Cambodia - (Asia)

Information about Cambodia

Phnom Penh
181035 square kilometres
Buddhist 88.4%, Muslim 2%, Animist 3%, Christian 0,1% (Prot around 10,000, RCath 4,000)
Christian (%)
Protestant (%)
Reformed (%)

Cambodia is basically a Buddhist country. For centuries Buddhism was closely linked to the worship of the king ruler (devarajaia cult). In the 13th century Theravada Buddhism was brought to the country by Thai monks and was officially recognized by King Jayavarman Parameswara (1327-1336). The royal constitution (1956) recognizes Buddhism as the state religion. In 1970 General Lon Nol over-threw the royal house, and King Norodom Sihanouk went into exile. Under the extreme Communist regime of the Khmer Rouge led by Pol Pot, hundreds of thousands were massacred (1975-1979).
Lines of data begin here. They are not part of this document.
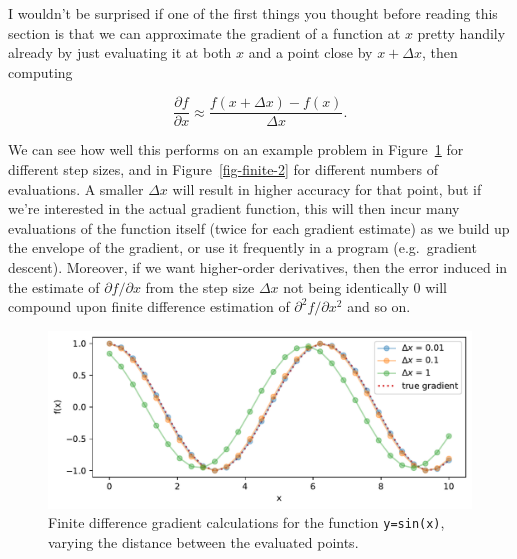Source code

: \documentclass[
  11pt,
  numbers=noendperiod]{book}
\begin{document}
I wouldn't be surprised if one of the first things you thought before
reading this section is that we can approximate the gradient of a
function at \(x\) pretty handily already by just evaluating it at both
\(x\) and a point close by \(x + \Delta x\), then computing

\[ \frac{\partial f}{\partial x} \approx \frac{f(x+\Delta x) - f(x)}{\Delta x}.\]

We can see how well this performs on an example problem in
Figure~\ref{fig-finite-1} for different step sizes, and in
Figure~\ref{fig-finite-2} for different numbers of evaluations. A
smaller \(\Delta x\) will result in higher accuracy for that point, but
if we're interested in the actual gradient function, this will then
incur many evaluations of the function itself (twice for each gradient
estimate) as we build up the envelope of the gradient, or use it
frequently in a program (e.g.~gradient descent). Moreover, if we want
higher-order derivatives, then the error induced in the estimate of
\(\partial f / \partial x\) from the step size \(\Delta x\) not being
identically 0 will compound upon finite difference estimation of
\(\partial^2 f/ \partial x^2\) and so on.

\begin{figure}

{\centering \includegraphics{./autodiff_files/figure-pdf/fig-finite-1-output-1.pdf}

}

\caption{\label{fig-finite-1}Finite difference gradient calculations for
the function \texttt{y=sin(x)}, varying the distance between the
evaluated points.}

\end{figure}
\end{document}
The churches suffered persecution. Many died or fled to other countries. In the ’80s Vietnam occupied Cambodia and established a pro-Vietnamese regime. After many years of internal strife, elections were held and Sihanouk was able to return to the country.
RCath missionary efforts began in the 16th century, but the Christian pres encedeveloped slowly. In 1842 there were four churches and a little over 200 RCath Christians. By 1962 their number had increased to 62,000, but most of them were Vietnamese, Chinese, or European. Under Lon Nol’s anti-Vietnamese regime regime many of them were killed, and under Pol Pot RCath missionaries were expelled. As a result the number of RCath drastically diminished.
A Prot mission was started in 1923 by the Christian and Missionary Alliance (CMA) among the Khmer population. Their center was in Phnom Penh. By 1964 the mission had founded 13 congr in 9 of the 17 provinces. In 1970 Evangelicals numbered about 10,000 to 12,000 members, many of them among the Khmer population. Work was also initiated among the Muong, Biet, and Kuoy in the northeastern part of the country. In 1965 the missionaries were forced to leave. Many of them returned under Lon Nol. Thousands of Christians were massacred during the Pol Pot regime (1975-1978); many fled abroad. Only about 2,000 remained in the country. A sizeable number of Cambodian congr were established among the refugees in neighboring Thailand.
During the pro-Vietnamese regime Prot were again able to gather, and in 1990 religious freedom was granted. At present more than 30 denominations and congr with about 10,000 members are to be found, mainly in the areas of Phnom Penh and Battembang, as well as among the Muong. In 1996 an Evangelical Fellowship of Cambodia was founded. A new translation of the Bible into Khmer is in preparation. Reliable figures are difficult to report.